Our results suggest that the inactivated SARS-CoV-2 vaccine effectively prevented Covid-19, including severe disease and death, a finding that is consistent with results of phase 2 trials of the vaccine. (Funded by Agencia Nacional de Investigación y Desarrollo and others.).
许多国家正在开展大规模疫苗接种活动,以预防 2019 年冠状病毒病(COVID-19);迫切需要评估疫苗的有效性,以支持决策。2021 年 2 月 2 日,智利开始使用一种灭活的严重急性呼吸综合征冠状病毒 2(SARS-CoV-2)疫苗(科兴疫苗)进行全国范围内的大规模疫苗接种活动。
我们使用了一个前瞻性的全国队列,包括年龄在 16 岁及以上、与公共国家卫生保健系统有关联的参与者,评估了灭活的 SARS-CoV-2 疫苗在预防 COVID-19 及相关住院、入住重症监护病房(ICU)和死亡方面的有效性。我们使用 Cox 比例风险模型的扩展来估计危险比,同时考虑疫苗接种状态的时间变化。我们估计了部分免疫(接种第一剂后 14 天及之后、第二剂前)和完全免疫(接种第二剂后 14 天及之后)与危险比变化的关联。根据个人人口统计学和临床特征对疫苗有效性进行了调整。

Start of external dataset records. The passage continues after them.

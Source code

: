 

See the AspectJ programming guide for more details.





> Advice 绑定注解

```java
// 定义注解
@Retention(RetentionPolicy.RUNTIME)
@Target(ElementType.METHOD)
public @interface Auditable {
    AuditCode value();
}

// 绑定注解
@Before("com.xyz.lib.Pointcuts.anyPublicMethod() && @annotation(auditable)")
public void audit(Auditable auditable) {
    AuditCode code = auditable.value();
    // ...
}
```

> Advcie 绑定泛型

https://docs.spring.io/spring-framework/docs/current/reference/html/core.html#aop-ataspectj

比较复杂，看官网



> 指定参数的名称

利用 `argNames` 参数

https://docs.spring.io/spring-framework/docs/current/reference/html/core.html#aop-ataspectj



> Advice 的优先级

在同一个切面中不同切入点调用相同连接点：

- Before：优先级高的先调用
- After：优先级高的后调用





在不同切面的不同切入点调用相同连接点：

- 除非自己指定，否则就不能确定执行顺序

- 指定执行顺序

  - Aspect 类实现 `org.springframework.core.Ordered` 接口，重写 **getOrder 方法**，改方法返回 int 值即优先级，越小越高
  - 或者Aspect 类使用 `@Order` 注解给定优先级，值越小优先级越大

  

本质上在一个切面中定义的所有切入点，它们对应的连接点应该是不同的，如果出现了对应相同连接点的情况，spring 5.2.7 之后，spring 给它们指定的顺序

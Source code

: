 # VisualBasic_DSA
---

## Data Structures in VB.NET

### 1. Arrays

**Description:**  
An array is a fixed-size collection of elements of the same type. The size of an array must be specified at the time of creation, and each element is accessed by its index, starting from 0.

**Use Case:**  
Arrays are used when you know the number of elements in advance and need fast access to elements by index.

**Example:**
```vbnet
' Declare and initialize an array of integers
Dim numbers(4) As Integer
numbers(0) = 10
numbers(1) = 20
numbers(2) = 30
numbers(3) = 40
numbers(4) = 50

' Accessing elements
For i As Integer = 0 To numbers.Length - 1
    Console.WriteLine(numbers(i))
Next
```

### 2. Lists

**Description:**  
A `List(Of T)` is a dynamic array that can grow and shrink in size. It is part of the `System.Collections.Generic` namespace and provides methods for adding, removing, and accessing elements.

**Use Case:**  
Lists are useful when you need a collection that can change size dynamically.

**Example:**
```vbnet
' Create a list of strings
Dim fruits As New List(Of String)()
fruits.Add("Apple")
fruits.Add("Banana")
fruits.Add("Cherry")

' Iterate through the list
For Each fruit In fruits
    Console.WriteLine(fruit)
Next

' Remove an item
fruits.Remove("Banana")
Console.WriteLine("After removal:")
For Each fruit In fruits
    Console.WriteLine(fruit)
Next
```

该研究于 2021 年 2 月 2 日至 5 月 1 日进行,队列中约有 1020 万人。在完全免疫的人群中,调整后的疫苗有效性为预防 COVID-19 的 65.9%(95%置信区间[CI],65.2 至 66.6)和预防住院的 87.5%(95%CI,86.7 至 88.2),预防 ICU 入住的 90.3%(95%CI,89.1 至 91.4)和预防 COVID-19 相关死亡的 86.3%(95%CI,84.5 至 87.9)。
我们的结果表明,灭活的 SARS-CoV-2 疫苗有效预防了 COVID-19,包括严重疾病和死亡,这与该疫苗的 2 期临床试验结果一致。(由国家研究与开发机构和其他机构资助)。